Background: I have a buggy program that decompiles a specific set of files. The bugs are NOT related to the records it is decompiling, just some ancillary things. I am porting the program to AHK to clean up the bugs and add some features.
Issue: Each specific file that it decompiles refers to a mapping structure for each record within that file. Most of these are easy to determine.
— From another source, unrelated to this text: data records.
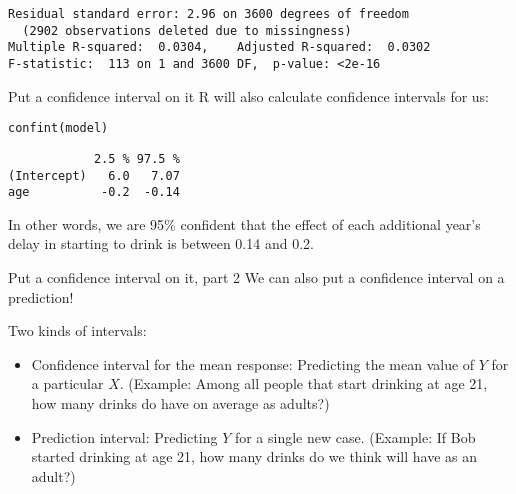 \documentclass{beamer}\usepackage[]{graphicx}\usepackage[]{color}
\makeatletter
\newcommand{\hlstd}[1]{\textcolor[rgb]{1,0.894,0.769}{#1}}%
\newcommand{\hlkwd}[1]{\textcolor[rgb]{1,0.78,0.769}{#1}}%
\newenvironment{kframe}{%
 \def\at@end@of@kframe{}%
 \ifinner\ifhmode%
  \def\at@end@of@kframe{\end{minipage}}%
  \begin{minipage}{\columnwidth}%
 \fi\fi%
 \def\FrameCommand##1{\hskip\@totalleftmargin \hskip-\fboxsep
 \colorbox{shadecolor}{##1}\hskip-\fboxsep
     \hskip-\linewidth \hskip-\@totalleftmargin \hskip\columnwidth}%
 \MakeFramed {\advance\hsize-\width
   \@totalleftmargin\z@ \linewidth\hsize
   \@setminipage}}%
 {\par\unskip\endMakeFramed%
 \at@end@of@kframe}
\newenvironment{knitrout}{}{} %
\makeatother
\begin{document}
\begin{darkframes}
\begin{frame}[fragile]
\begin{knitrout}
\begin{kframe}
\begin{verbatim}
Residual standard error: 2.96 on 3600 degrees of freedom
  (2902 observations deleted due to missingness)
Multiple R-squared:  0.0304,	Adjusted R-squared:  0.0302 
F-statistic:  113 on 1 and 3600 DF,  p-value: <2e-16
\end{verbatim}
\end{kframe}
\end{knitrout}

    \end{frame}

    \begin{frame}[fragile]{Put a confidence interval on it}
      R will also calculate confidence intervals for us:
\begin{knitrout}
\color{fgcolor}\begin{kframe}
\begin{alltt}
\hlkwd{confint}\hlstd{(model)}
\end{alltt}
\begin{verbatim}
            2.5 % 97.5 %
(Intercept)   6.0   7.07
age          -0.2  -0.14
\end{verbatim}
\end{kframe}
\end{knitrout}

      \pause
      In other words, we are 95\% confident that the effect of each additional year's delay in starting to drink is between 0.14 and 0.2.
    \end{frame}

    \begin{frame}{Put a confidence interval on it, part 2}
      We can also put a confidence interval on a prediction!

      Two kinds of intervals:

      \begin{itemize}
        \item \alert{Confidence interval for the mean response}: Predicting the mean value of $Y$ for a particular $X$. (Example: Among all people that start drinking at age 21, how many drinks do have on average as adults?) 
        \item \alert{Prediction interval}: Predicting $Y$ for a single new case. (Example: If Bob started drinking at age 21, how many drinks do we think will have as an adult?) 
      \end{itemize}
    \end{frame}


\end{darkframes}
\end{document}
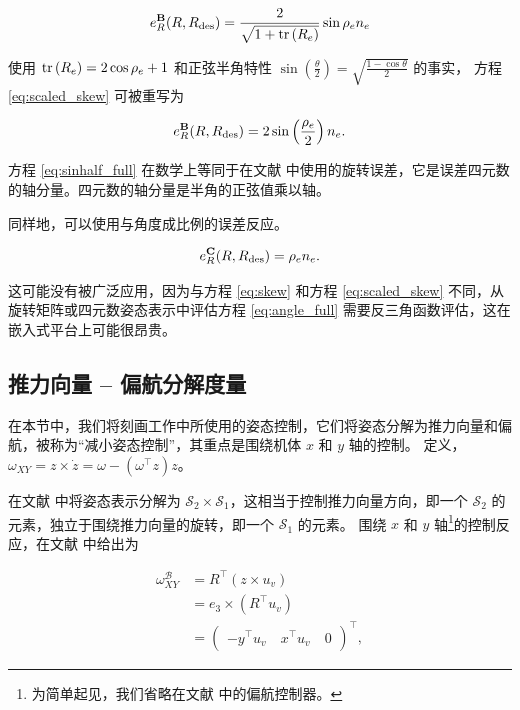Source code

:\documentclass[conference]{IEEEtran}
\begin{document}
\begin{align}
  \label{eq:scaled_skew}
  e_R^{\textbf{B}}(R, \Rdes) = \frac{2}{\sqrt{1 + \tr\left(R_e\right)}}\sin\rho_e n_e
\end{align}

使用 $\operatorname{tr}\left(R_e\right) = 2\cos\rho_e + 1$ \citep{mueller_multicopter_2018} 和正弦半角特性 $\sin\left(\frac{\theta}{2}\right) = \sqrt{\frac{1 - \cos\theta}{2}}$ 的事实，
方程 \eqref{eq:scaled_skew} 可被重写为

\begin{align}
  \label{eq:sinhalf_full}
  e_R^{\textbf{B}}(R, \Rdes) = 2\sin\left(\frac{\rho_e}{2}\right) n_e.
\end{align}

方程 \eqref{eq:sinhalf_full} 在数学上等同于在文献 \citet{fresk_full_2013} 中使用的旋转误差，它是误差四元数的轴分量。四元数的轴分量是半角的正弦值乘以轴。

同样地，可以使用与角度成比例的误差反应。

\begin{align}
  \label{eq:angle_full}
  e_R^{\textbf{C}}(R, \Rdes) = \rho_e n_e.
\end{align}

这可能没有被广泛应用，因为与方程 \eqref{eq:skew} 和方程 \eqref{eq:scaled_skew} 不同，从旋转矩阵或四元数姿态表示中评估方程 \eqref{eq:angle_full} 需要反三角函数评估，这在嵌入式平台上可能很昂贵。

\subsection{推力向量 -- 偏航分解度量}

在本节中，我们将刻画工作中所使用的姿态控制，它们将姿态分解为推力向量和偏航，被称为``减小姿态控制''，其重点是围绕机体 $x$ 和 $y$ 轴的控制。
定义，$\omega_{XY} = z \times \dot z = \omega - \left(\omega^\top z\right) z$。

在文献 \citet{kooijman_trajectory_2019} 中将姿态表示分解为 $\mathcal S_2 \times \mathcal S_1$，这相当于控制推力向量方向，即一个 $\mathcal S_2$ 的元素，独立于围绕推力向量的旋转，即一个 $\mathcal S_1$ 的元素。
围绕 $x$ 和 $y$ 轴\footnote{为简单起见，我们省略在文献 \citet{kooijman_trajectory_2019} 中的偏航控制器。}的控制反应，在文献 \citet{kooijman_trajectory_2019} 中给出为 

\begin{align}
  \label{eq:s2s1_omxy}
  \omega_{XY}^{\mathcal B} &= R^\top ( z \times u_v ) \\
              &= e_3 \times (R^\top u_v) \\
              &= \begin{pmatrix} -y^\top u_v \quad x^\top u_v \quad 0 \end{pmatrix}^\top,
\end{align}
\end{document}

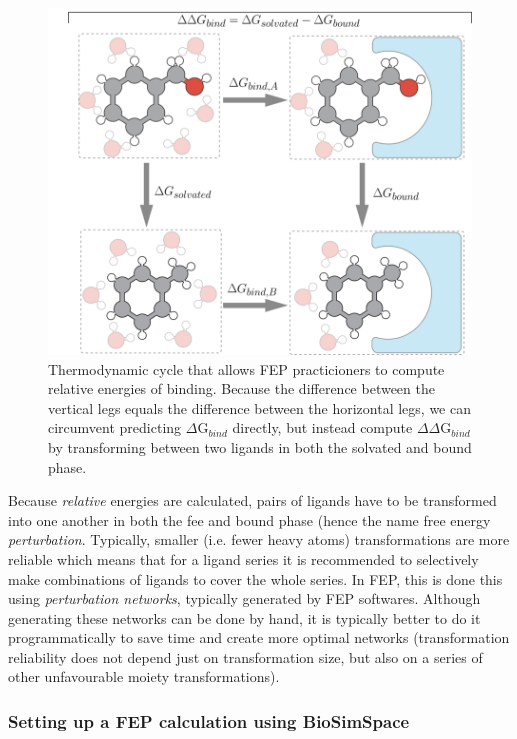 \begin{figure}[htp]
\includegraphics[width=\linewidth]{04_fep/inputs/tut_imgs/therm_cycle.png}
\caption{Thermodynamic cycle that allows FEP practicioners to
compute relative energies of binding. Because the difference between the
vertical legs equals the difference between the horizontal legs, we can
circumvent predicting $\Delta$G$_{bind}$ directly, but instead compute $\Delta\Delta$G$_{bind}$ by
transforming between two ligands in both the solvated and bound phase.}
\label{thermodynamic_cycle_fig}
\end{figure}

Because \emph{relative} energies are calculated, pairs of ligands have to be transformed into one another in both the fee and bound phase (hence the name free energy \emph{perturbation}. Typically, smaller (i.e. fewer heavy atoms) transformations are more reliable which means
that for a ligand series it is recommended to selectively make combinations of
ligands to cover the whole series. In FEP, this is done this using
\emph{perturbation networks}, typically generated by FEP softwares.
Although generating these networks can be done by hand, it is typically
better to do it programmatically to save time and create more optimal networks
(transformation reliability does not depend just on transformation size,
but also on a series of other unfavourable moiety transformations).

\subsubsection{Setting up a FEP calculation using BioSimSpace}


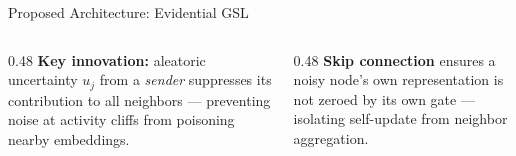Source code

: \documentclass[aspectratio=169]{beamer}
\begin{document}
\begin{frame}{Proposed Architecture: Evidential GSL}
\begin{center}
\end{center}
\vspace{2pt}
\begin{columns}[T]
\begin{column}{0.48\textwidth}
{\small \textbf{Key innovation:} aleatoric uncertainty $u_j$ from a
\emph{sender} suppresses its contribution to all neighbors ---
preventing noise at activity cliffs from poisoning nearby embeddings.}
\end{column}
\begin{column}{0.48\textwidth}
{\small \textbf{Skip connection} ensures a noisy node's own
representation is not zeroed by its own gate ---
isolating self-update from neighbor aggregation.}
\end{column}
\end{columns}
\end{frame}
\end{document}
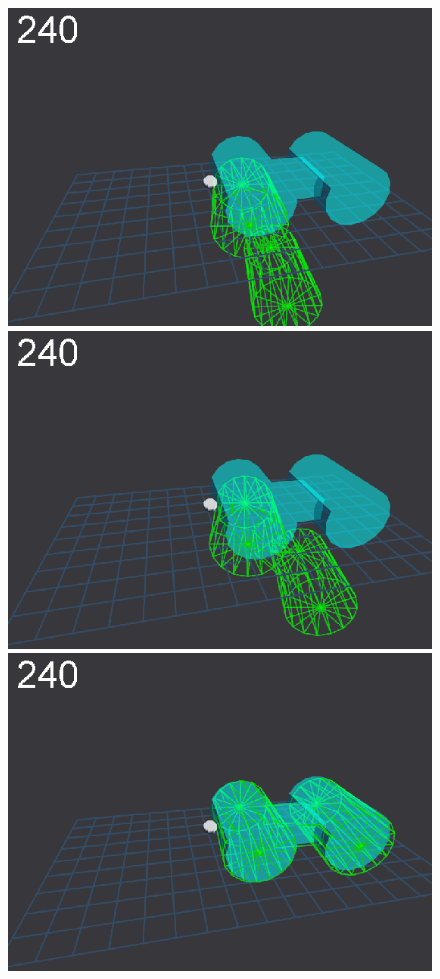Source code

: \begin{figure}[t]
{\includegraphics[width=\imgCXwid]{images/C5_1exp_6_4}
\includegraphics[width=\imgCXwid]{images/C5_2exp_6_4}
\includegraphics[width=\imgCXwid]{images/C5_3exp_6_4}
}
\end{figure}

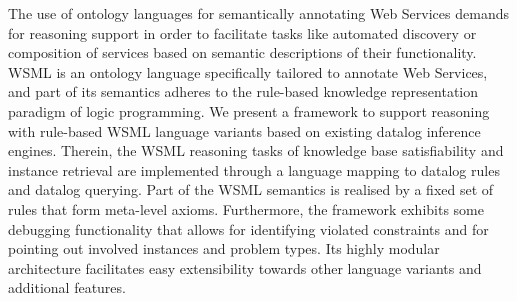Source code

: The use of ontology languages for semantically annotating Web
Services demands for reasoning support in order to facilitate
tasks like automated discovery or composition of services based on
semantic descriptions of their functionality. WSML is an ontology
language specifically tailored to annotate Web Services, and part
of its semantics adheres to the rule-based knowledge
representation paradigm of logic programming. We present a
framework to support reasoning with rule-based WSML language
variants based on existing datalog inference engines. Therein, the
WSML reasoning tasks of knowledge base satisfiability and instance
retrieval are implemented through a language mapping to datalog
rules and datalog querying. Part of the WSML semantics is realised
by a fixed set of rules that form meta-level axioms. Furthermore,
the framework exhibits some debugging functionality that allows
for identifying violated constraints and for pointing out involved
instances and problem types. Its highly modular architecture
facilitates easy extensibility towards other language variants and
additional features.

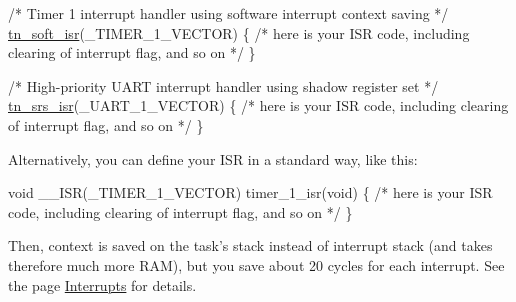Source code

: \begin{DoxyCode}
\textcolor{comment}{/* Timer 1 interrupt handler using software interrupt context saving */}
\hyperlink{tn__arch__pic32_8h_a46a860d030e59e2c6aa827ca5ad36a37}{tn\_soft\_isr}(\_TIMER\_1\_VECTOR)
\{
   \textcolor{comment}{/* here is your ISR code, including clearing of interrupt flag, and so on */}
\}

\textcolor{comment}{/* High-priority UART interrupt handler using shadow register set */}
\hyperlink{tn__arch__pic32_8h_acb97f377bb993c30f6c83c582978d895}{tn\_srs\_isr}(\_UART\_1\_VECTOR)
\{
   \textcolor{comment}{/* here is your ISR code, including clearing of interrupt flag, and so on */}
\}
\end{DoxyCode}


Alternatively, you can define your I\+S\+R in a standard way, like this\+:


\begin{DoxyCode}
\textcolor{keywordtype}{void} \_\_ISR(\_TIMER\_1\_VECTOR) timer\_1\_isr(\textcolor{keywordtype}{void})
\{
   \textcolor{comment}{/* here is your ISR code, including clearing of interrupt flag, and so on */}
\}
\end{DoxyCode}


Then, context is saved on the task's stack instead of interrupt stack (and takes therefore much more R\+A\+M), but you save about 20 cycles for each interrupt. See the page \hyperlink{interrupts}{Interrupts} for details. 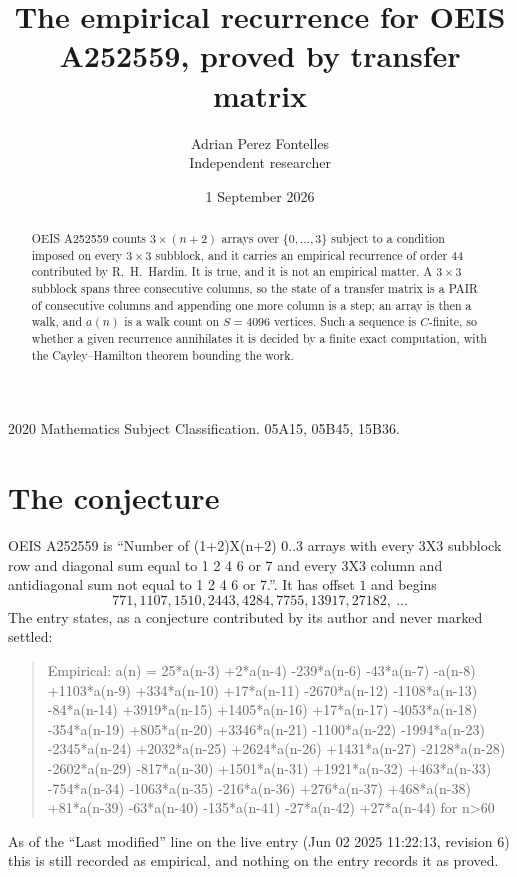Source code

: \documentclass[11pt,a4paper]{article}
\title{The empirical recurrence for OEIS A252559, proved by transfer matrix}
\author{Adrian Perez Fontelles\\ \small Independent researcher}
\date{1 September 2026}
\theoremstyle{plain}
\theoremstyle{definition}
\begin{document}
\maketitle

\begin{abstract}
OEIS A252559 counts $3\times(n+2)$ arrays over $\{0,\dots,3\}$ subject to a condition imposed on
every $3\times3$ subblock, and it carries an empirical recurrence of order $44$
contributed by R.~H.~Hardin. It is true, and it is not an empirical matter. A $3\times3$
subblock spans three consecutive columns, so the state of a transfer matrix is a PAIR of
consecutive columns and appending one more column is a step; an array is then a walk, and
$a(n)$ is a walk count on $S=4096$ vertices. Such a sequence is $C$-finite, so whether a given
recurrence annihilates it is decided by a finite exact computation, with the Cayley--Hamilton
theorem bounding the work.
\end{abstract}

\noindent\small 2020 Mathematics Subject Classification. 05A15, 05B45, 15B36.\normalsize

\section{The conjecture}

OEIS A252559 is ``Number of (1+2)X(n+2) 0..3 arrays with every 3X3 subblock row and diagonal sum equal to 1 2 4 6 or 7 and every 3X3 column and antidiagonal sum not equal to 1 2 4 6 or 7.''. It has offset $1$ and begins
\[
771, 1107, 1510, 2443, 4284, 7755, 13917, 27182,\ \dots
\]
The entry states, as a conjecture contributed by its author and never marked settled:
\begin{quote}
Empirical: a(n) = 25*a(n-3) +2*a(n-4) -239*a(n-6) -43*a(n-7) -a(n-8) +1103*a(n-9) +334*a(n-10) +17*a(n-11) -2670*a(n-12) -1108*a(n-13) -84*a(n-14) +3919*a(n-15) +1405*a(n-16) +17*a(n-17) -4053*a(n-18) -354*a(n-19) +805*a(n-20) +3346*a(n-21) -1100*a(n-22) -1994*a(n-23) -2345*a(n-24) +2032*a(n-25) +2624*a(n-26) +1431*a(n-27) -2128*a(n-28) -2602*a(n-29) -817*a(n-30) +1501*a(n-31) +1921*a(n-32) +463*a(n-33) -754*a(n-34) -1063*a(n-35) -216*a(n-36) +276*a(n-37) +468*a(n-38) +81*a(n-39) -63*a(n-40) -135*a(n-41) -27*a(n-42) +27*a(n-44) for n>60
\end{quote}
As of the ``Last modified'' line on the live entry (Jun 02 2025 11:22:13, revision 6) this is still
recorded as empirical, and nothing on the entry records it as proved.
\end{document}
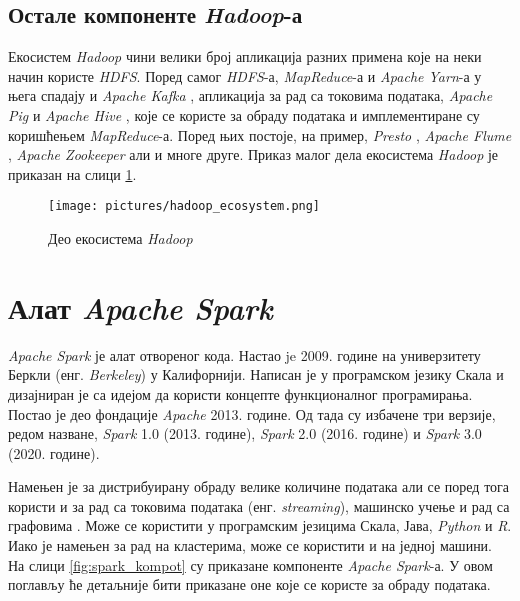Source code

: \documentclass[12pt,oneside]{memoir}
\begin{document}
\section{Остале компоненте \textit{Hadoop}-а}
\label{sec:ostale_komp_hadupa}

Екосистем \textit{Hadoop} чини велики број апликација разних примена које на неки начин користе \textit{HDFS}. Поред самог \textit{HDFS}-а, \textit{MapReduce}-а и \textit{Apache Yarn}-а у њега спадају и \textit{Apache Kafka} \cite{apache_kafka}, апликација за рад са токовима података, \textit{Apache Pig} \cite{apache_pig} и \textit{Apache Hive} \cite{apache_hive}, које се користе за обраду података и имплементиране су коришћењем \textit{MapReduce}-а. Поред њих постоје, на пример,  \textit{Presto} \cite{presto}, \textit{Apache Flume} \cite{apache_flume}, \textit{Apache Zookeeper} \cite{apache_zookeeper} али и многе друге. Приказ малог дела екосистема \textit{Hadoop} је приказан на слици \ref{fig:hadoop_ecosystem}.

\begin{figure}[!ht]
  \centering
  \texttt{[image: pictures/hadoop\_ecosystem.png]}
  \caption{Део екосистема \textit{Hadoop}}
  \label{fig:hadoop_ecosystem}
\end{figure}

\chapter{Алат \textit{Apache Spark}}
\label{chp:spark}


\textit{Apache Spark} је алат отвореног кода. Настао je 2009. године на универзитету Беркли (енг. \textit{Berkeley}) у Калифорнији. Написан је у програмском језику Скала и дизајниран је са идејом да користи концепте функционалног програмирања. Постао је део фондације \textit{Apache} 2013. године. Од тада су избачене три верзије, редом назване, \textit{Spark} 1.0 (2013. године), \textit{Spark} 2.0 (2016. године) и \textit{Spark} 3.0 (2020. године).

Намењен је за дистрибуирану обраду велике количине података али се поред тога користи и за рад са токовима података (енг. \textit{streaming}), машинско учење и рад са графовима \cite{spark_guide}. Може се користити у програмским језицима Скала, Јава, \textit{Python} и \textit{R}. Иако је намењен за рад на кластерима, може се користити и на једној машини. На слици \ref{fig:spark_kompot} су приказане компоненте \textit{Apache Spark}-а. У овом поглављу ће детаљније бити приказане оне које се користе за обраду података.
\end{document}
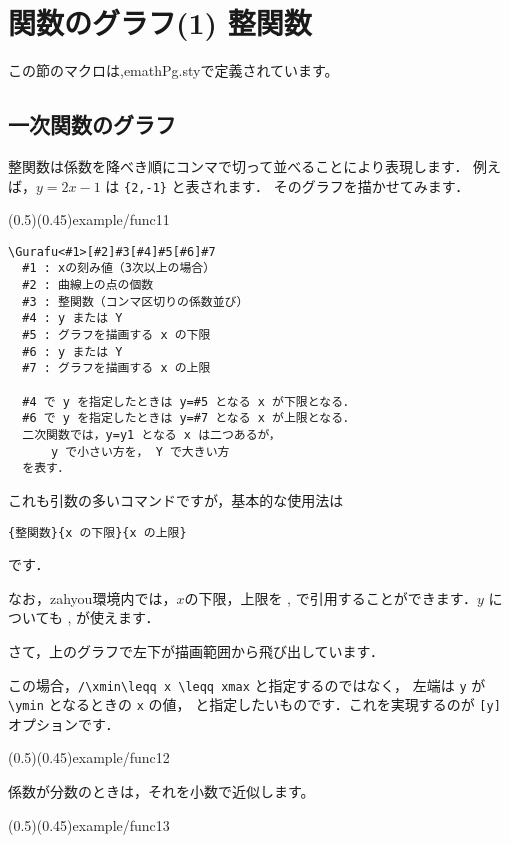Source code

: \section{関数のグラフ(1) 整関数}
この節のマクロは,\textsf{emathPg.sty}で定義されています。

\subsection{一次関数のグラフ}
整関数は係数を降べき順にコンマで切って並べることにより表現します．
例えば，$y=2x-1$ は \verb+{2,-1}+ と表されます．
そのグラフを描かせてみます．

\showexample[一次関数のグラフ](0.5)(0.45){example/func11}
\vspace{3\baselineskip}

\begin{boxnote}
\begin{verbatim}
\Gurafu<#1>[#2]#3[#4]#5[#6]#7
  #1 : xの刻み値（3次以上の場合）
  #2 : 曲線上の点の個数
  #3 : 整関数（コンマ区切りの係数並び）
  #4 : y または Y
  #5 : グラフを描画する x の下限
  #6 : y または Y
  #7 : グラフを描画する x の上限

  #4 で y を指定したときは y=#5 となる x が下限となる．
  #6 で y を指定したときは y=#7 となる x が上限となる．
  二次関数では，y=y1 となる x は二つあるが，
      y で小さい方を， Y で大きい方
  を表す．
\end{verbatim}
\end{boxnote}

これも引数の多いコマンドですが，基本的な使用法は
\begin{jquote}
\verb+{整関数}{x の下限}{x の上限}+
\end{jquote}
です．

なお，\textsf{zahyou}環境内では，$x$の下限，上限を ,
 で引用することができます．$y$ についても
,  が使えます．

さて，上のグラフで左下が描画範囲から飛び出しています．

この場合，\verb+/\xmin\leqq x \leqq xmax+ と指定するのではなく，
左端は \texttt{y} が \verb+\ymin+ となるときの \texttt{x} の値，
と指定したいものです．これを実現するのが \texttt{[y]} オプションです．

\showexample(0.5)(0.45){example/func12}

係数が分数のときは，それを小数で近似します。

\showexample(0.5)(0.45){example/func13}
I've encountered a bitfield expression in one of them and I'm a little confused on how to read it:
#if 1
unsigned char vCombinedBits1;
unsigned char vCombinedBits2;
#else
unsigned char iPadding1_1 : 3;
unsigned char vdirect : 1;
unsigned char vitemspecific : 1;
unsigned char vdamagerelated : 1;
unsigned char vSigned : 1;
unsigned char vSendmyspOther : 1;
unsigned char iPading1 : 1;
unsigned char iPading1_1 : 1;
unsigned char vCSvSigned : 1;
unsigned char vSaved : 1;
unsigned char vfCallback : 1;
unsigned char vfMin : 1;
unsigned char vUpdateAnimRate : 1;
unsigned char iPadding1_2 : 1;
#endif
I'm not a stranger to If/Else logic but I am
a stranger to Visual C++.
My assumed end result of this, based on this and that: Essentially, I'll just read both bytes without regard to the vCombinedBits1 value and map each bit to the variable I need.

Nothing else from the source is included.